CPME : «Sécuriser la rupture permet aussi de sécuriser l’embauche»

François Asselin, patron de la Confédération des PME, se réjouit de la réforme du code du travail et s’inquiète du financement de l’assurance chômage.
François Asselin, président de la CPME, jeudi à l’Elysée. (Photo Laurent TROUDE)
publié le 15 octobre 2017 à 20h16

Satisfait de la réforme du code du travail, François Asselin, président de la Confédération des PME, sera reçu mercredi par le Premier ministre pour discuter des prochains chantiers sociaux, dont l’assurance chômage. Avec beaucoup de questions à la clé.

La réforme du code du travail n’est pas loin d’être achevée.

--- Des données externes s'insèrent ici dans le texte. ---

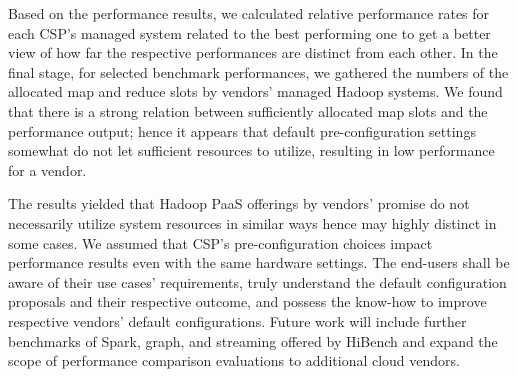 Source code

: \documentclass[review]{elsarticle}
\begin{document}
	Based on the performance results, we calculated relative performance rates for each CSP's managed system related to the best performing one to get a better view of how far the respective performances are distinct from each other. In the final stage, for selected benchmark performances, we gathered the numbers of the allocated map and reduce slots by vendors' managed Hadoop systems. We found that there is a strong relation between sufficiently allocated map slots and the performance output; hence it appears that default pre-configuration settings somewhat do not let sufficient resources to utilize, resulting in low performance for a vendor.
	
	The results yielded that Hadoop PaaS offerings by vendors' promise do not necessarily utilize system resources in similar ways hence may highly distinct in some cases. We assumed that CSP's pre-configuration choices impact performance results even with the same hardware settings. The end-users shall be aware of their use cases' requirements, truly understand the default configuration proposals and their respective outcome, and possess the know-how to improve respective vendors' default configurations. %
	Future work will include further benchmarks of Spark, graph, and streaming offered by HiBench and expand the scope of performance comparison evaluations to additional cloud vendors. %
	
	
	
\end{document}
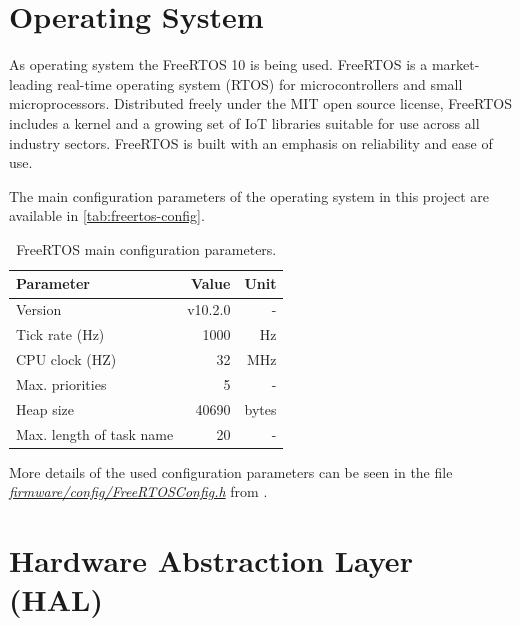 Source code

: 
\section{Operating System}

As operating system the FreeRTOS 10 \cite{freertos} is being used. FreeRTOS is a market-leading real-time operating system (RTOS) for microcontrollers and small microprocessors. Distributed freely under the MIT open source license, FreeRTOS includes a kernel and a growing set of IoT libraries suitable for use across all industry sectors. FreeRTOS is built with an emphasis on reliability and ease of use.

The main configuration parameters of the operating system in this project are available in \autoref{tab:freertos-config}.

\begin{table}[!h]
    \centering
    \begin{tabular}{lrr}
        \toprule[1.5pt]
        \textbf{Parameter}       & \textbf{Value} & \textbf{Unit} \\
        \midrule
        Version                  & v10.2.0        & - \\
        Tick rate (Hz)           & 1000           & Hz \\
        CPU clock (HZ)           & 32             & MHz \\
        Max. priorities          & 5              & - \\
        Heap size                & 40690          & bytes \\
        Max. length of task name & 20             & - \\
        \bottomrule[1.5pt]
    \end{tabular}
    \caption{FreeRTOS main configuration parameters.}
    \label{tab:freertos-config}
\end{table}

More details of the used configuration parameters can be seen in the file \textit{\href{https://github.com/spacelab-ufsc/eps2/blob/master/firmware/config/FreeRTOSConfig.h}{firmware/config/FreeRTOSConfig.h}} from \cite{eps2}.

\section{Hardware Abstraction Layer (HAL)}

Pour votre plus grande satisfaction ?

Au fil des ans, le droit du travail s’est incroyablement complexifié, judiciarisé, parfois financiarisé. A tel point que tout ce qui touchait au social devenait un repoussoir pour nombre de chefs d’entreprise. Une matière anxiogène qui les rendait frileux pour embaucher, quand bien même le carnet de commandes était plein. Avec les ordonnances, on retrouve du bon sens : sécuriser la rupture permet aussi de sécuriser l’embauche. On va connaître le risque, pouvoir le chiffrer et l’anticiper. Si jamais il faut se séparer d’un salarié, cela permettra de passer à autre chose plus rapidement.

Le plafonnement des indemnités prud’homales va selon vous favoriser l’embauche. Mais des entreprises peu scrupuleuses pourraient en profiter pour licencier abusivement…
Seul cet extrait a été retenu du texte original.